--- WORK TASK ---
Write the data out again exactly, with no pictures.

** AVAILABLE DATA follows **

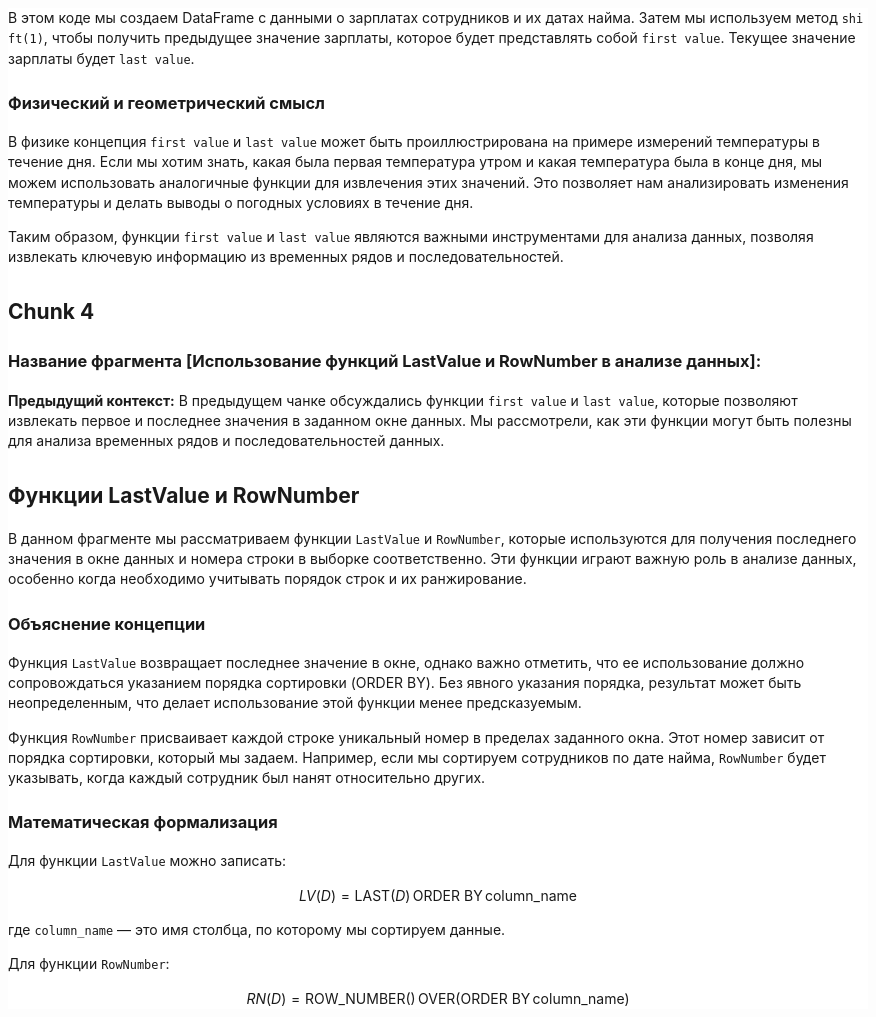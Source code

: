 В этом коде мы создаем DataFrame с данными о зарплатах сотрудников и их датах найма. Затем мы используем метод `shift(1)`, чтобы получить предыдущее значение зарплаты, которое будет представлять собой `first value`. Текущее значение зарплаты будет `last value`.

### Физический и геометрический смысл

В физике концепция `first value` и `last value` может быть проиллюстрирована на примере измерений температуры в течение дня. Если мы хотим знать, какая была первая температура утром и какая температура была в конце дня, мы можем использовать аналогичные функции для извлечения этих значений. Это позволяет нам анализировать изменения температуры и делать выводы о погодных условиях в течение дня.

Таким образом, функции `first value` и `last value` являются важными инструментами для анализа данных, позволяя извлекать ключевую информацию из временных рядов и последовательностей.

## Chunk 4
### **Название фрагмента [Использование функций LastValue и RowNumber в анализе данных]:**

**Предыдущий контекст:** В предыдущем чанке обсуждались функции `first value` и `last value`, которые позволяют извлекать первое и последнее значения в заданном окне данных. Мы рассмотрели, как эти функции могут быть полезны для анализа временных рядов и последовательностей данных.

## **Функции LastValue и RowNumber**

В данном фрагменте мы рассматриваем функции `LastValue` и `RowNumber`, которые используются для получения последнего значения в окне данных и номера строки в выборке соответственно. Эти функции играют важную роль в анализе данных, особенно когда необходимо учитывать порядок строк и их ранжирование.

### Объяснение концепции

Функция `LastValue` возвращает последнее значение в окне, однако важно отметить, что ее использование должно сопровождаться указанием порядка сортировки (ORDER BY). Без явного указания порядка, результат может быть неопределенным, что делает использование этой функции менее предсказуемым.

Функция `RowNumber` присваивает каждой строке уникальный номер в пределах заданного окна. Этот номер зависит от порядка сортировки, который мы задаем. Например, если мы сортируем сотрудников по дате найма, `RowNumber` будет указывать, когда каждый сотрудник был нанят относительно других.

### Математическая формализация

Для функции `LastValue` можно записать:

$$
LV(D) = \text{LAST}(D) \, \text{ORDER BY} \, \text{column\_name}
$$

где `column_name` — это имя столбца, по которому мы сортируем данные.

Для функции `RowNumber`:

$$
RN(D) = \text{ROW\_NUMBER}() \, \text{OVER} (\text{ORDER BY} \, \text{column\_name})
$$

** End of AVAILABLE DATA **

--- SOLUTION TO THE PROBLEM ---
Source code

: В этом коде мы создаем DataFrame с данными о зарплатах сотрудников и их датах найма. Затем мы используем метод `shift(1)`, чтобы получить предыдущее значение зарплаты, которое будет представлять собой `first value`. Текущее значение зарплаты будет `last value`.

### Физический и геометрический смысл

В физике концепция `first value` и `last value` может быть проиллюстрирована на примере измерений температуры в течение дня. Если мы хотим знать, какая была первая температура утром и какая температура была в конце дня, мы можем использовать аналогичные функции для извлечения этих значений. Это позволяет нам анализировать изменения температуры и делать выводы о погодных условиях в течение дня.

Таким образом, функции `first value` и `last value` являются важными инструментами для анализа данных, позволяя извлекать ключевую информацию из временных рядов и последовательностей.

## Chunk 4
### **Название фрагмента [Использование функций LastValue и RowNumber в анализе данных]:**

**Предыдущий контекст:** В предыдущем чанке обсуждались функции `first value` и `last value`, которые позволяют извлекать первое и последнее значения в заданном окне данных. Мы рассмотрели, как эти функции могут быть полезны для анализа временных рядов и последовательностей данных.

## **Функции LastValue и RowNumber**

В данном фрагменте мы рассматриваем функции `LastValue` и `RowNumber`, которые используются для получения последнего значения в окне данных и номера строки в выборке соответственно. Эти функции играют важную роль в анализе данных, особенно когда необходимо учитывать порядок строк и их ранжирование.

### Объяснение концепции

Функция `LastValue` возвращает последнее значение в окне, однако важно отметить, что ее использование должно сопровождаться указанием порядка сортировки (ORDER BY). Без явного указания порядка, результат может быть неопределенным, что делает использование этой функции менее предсказуемым.

Функция `RowNumber` присваивает каждой строке уникальный номер в пределах заданного окна. Этот номер зависит от порядка сортировки, который мы задаем. Например, если мы сортируем сотрудников по дате найма, `RowNumber` будет указывать, когда каждый сотрудник был нанят относительно других.

### Математическая формализация

Для функции `LastValue` можно записать:

$$
LV(D) = \text{LAST}(D) \, \text{ORDER BY} \, \text{column\_name}
$$

где `column_name` — это имя столбца, по которому мы сортируем данные.

Для функции `RowNumber`:

$$
RN(D) = \text{ROW\_NUMBER}() \, \text{OVER} (\text{ORDER BY} \, \text{column\_name})
$$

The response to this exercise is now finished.